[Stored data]
──────

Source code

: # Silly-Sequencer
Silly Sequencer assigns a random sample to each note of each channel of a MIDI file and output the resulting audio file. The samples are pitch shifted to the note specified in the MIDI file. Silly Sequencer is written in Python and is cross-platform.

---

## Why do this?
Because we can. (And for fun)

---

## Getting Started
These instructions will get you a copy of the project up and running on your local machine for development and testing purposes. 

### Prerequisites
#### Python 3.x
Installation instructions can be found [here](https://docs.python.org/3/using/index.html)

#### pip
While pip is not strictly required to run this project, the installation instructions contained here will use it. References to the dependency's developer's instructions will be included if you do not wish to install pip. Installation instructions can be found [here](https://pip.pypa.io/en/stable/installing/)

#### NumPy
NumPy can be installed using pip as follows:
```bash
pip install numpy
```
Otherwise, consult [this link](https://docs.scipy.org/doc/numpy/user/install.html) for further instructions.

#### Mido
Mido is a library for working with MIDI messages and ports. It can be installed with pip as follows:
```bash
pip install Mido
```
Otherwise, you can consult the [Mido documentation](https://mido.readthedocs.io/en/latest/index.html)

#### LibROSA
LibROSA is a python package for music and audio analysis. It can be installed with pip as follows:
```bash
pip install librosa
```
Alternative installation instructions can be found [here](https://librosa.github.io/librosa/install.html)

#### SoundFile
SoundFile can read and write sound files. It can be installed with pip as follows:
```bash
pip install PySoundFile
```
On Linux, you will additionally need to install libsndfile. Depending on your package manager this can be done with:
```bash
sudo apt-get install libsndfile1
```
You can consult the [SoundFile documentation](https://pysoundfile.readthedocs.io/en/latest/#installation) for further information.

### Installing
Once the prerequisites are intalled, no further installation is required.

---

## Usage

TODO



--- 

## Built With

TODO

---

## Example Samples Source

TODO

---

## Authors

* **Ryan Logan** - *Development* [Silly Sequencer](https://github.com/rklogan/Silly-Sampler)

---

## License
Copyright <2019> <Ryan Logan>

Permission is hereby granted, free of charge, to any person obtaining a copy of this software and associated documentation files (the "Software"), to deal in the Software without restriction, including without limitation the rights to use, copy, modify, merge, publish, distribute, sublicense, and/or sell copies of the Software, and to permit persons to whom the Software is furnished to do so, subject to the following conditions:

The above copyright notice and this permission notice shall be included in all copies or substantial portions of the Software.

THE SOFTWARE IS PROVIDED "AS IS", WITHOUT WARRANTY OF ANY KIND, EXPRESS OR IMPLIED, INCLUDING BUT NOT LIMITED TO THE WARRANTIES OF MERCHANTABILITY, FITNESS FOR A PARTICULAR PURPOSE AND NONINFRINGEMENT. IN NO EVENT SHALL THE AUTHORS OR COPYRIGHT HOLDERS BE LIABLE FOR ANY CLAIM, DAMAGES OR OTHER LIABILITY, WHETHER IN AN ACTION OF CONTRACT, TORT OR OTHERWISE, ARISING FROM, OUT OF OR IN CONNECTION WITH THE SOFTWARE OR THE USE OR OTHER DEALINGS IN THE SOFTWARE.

──────

▸ EXERCISE AIM:
Reply with the complete data above, every character as it stands.

▸ FINISHED EXERCISE:
Source code

: # Silly-Sequencer
Silly Sequencer assigns a random sample to each note of each channel of a MIDI file and output the resulting audio file. The samples are pitch shifted to the note specified in the MIDI file. Silly Sequencer is written in Python and is cross-platform.

---

## Why do this?
Because we can. (And for fun)

---

## Getting Started
These instructions will get you a copy of the project up and running on your local machine for development and testing purposes. 

### Prerequisites
#### Python 3.x
Installation instructions can be found [here](https://docs.python.org/3/using/index.html)

#### pip
While pip is not strictly required to run this project, the installation instructions contained here will use it. References to the dependency's developer's instructions will be included if you do not wish to install pip. Installation instructions can be found [here](https://pip.pypa.io/en/stable/installing/)

#### NumPy
NumPy can be installed using pip as follows:
```bash
pip install numpy
```
Otherwise, consult [this link](https://docs.scipy.org/doc/numpy/user/install.html) for further instructions.

#### Mido
Mido is a library for working with MIDI messages and ports. It can be installed with pip as follows:
```bash
pip install Mido
```
Otherwise, you can consult the [Mido documentation](https://mido.readthedocs.io/en/latest/index.html)

#### LibROSA
LibROSA is a python package for music and audio analysis. It can be installed with pip as follows:
```bash
pip install librosa
```
Alternative installation instructions can be found [here](https://librosa.github.io/librosa/install.html)

#### SoundFile
SoundFile can read and write sound files. It can be installed with pip as follows:
```bash
pip install PySoundFile
```
On Linux, you will additionally need to install libsndfile. Depending on your package manager this can be done with:
```bash
sudo apt-get install libsndfile1
```
You can consult the [SoundFile documentation](https://pysoundfile.readthedocs.io/en/latest/#installation) for further information.

### Installing
Once the prerequisites are intalled, no further installation is required.

---

## Usage

TODO



--- 

## Built With

TODO

---

## Example Samples Source

TODO

---

## Authors

* **Ryan Logan** - *Development* [Silly Sequencer](https://github.com/rklogan/Silly-Sampler)

---

## License
Copyright <2019> <Ryan Logan>

Permission is hereby granted, free of charge, to any person obtaining a copy of this software and associated documentation files (the "Software"), to deal in the Software without restriction, including without limitation the rights to use, copy, modify, merge, publish, distribute, sublicense, and/or sell copies of the Software, and to permit persons to whom the Software is furnished to do so, subject to the following conditions:

The above copyright notice and this permission notice shall be included in all copies or substantial portions of the Software.

THE SOFTWARE IS PROVIDED "AS IS", WITHOUT WARRANTY OF ANY KIND, EXPRESS OR IMPLIED, INCLUDING BUT NOT LIMITED TO THE WARRANTIES OF MERCHANTABILITY, FITNESS FOR A PARTICULAR PURPOSE AND NONINFRINGEMENT. IN NO EVENT SHALL THE AUTHORS OR COPYRIGHT HOLDERS BE LIABLE FOR ANY CLAIM, DAMAGES OR OTHER LIABILITY, WHETHER IN AN ACTION OF CONTRACT, TORT OR OTHERWISE, ARISING FROM, OUT OF OR IN CONNECTION WITH THE SOFTWARE OR THE USE OR OTHER DEALINGS IN THE SOFTWARE.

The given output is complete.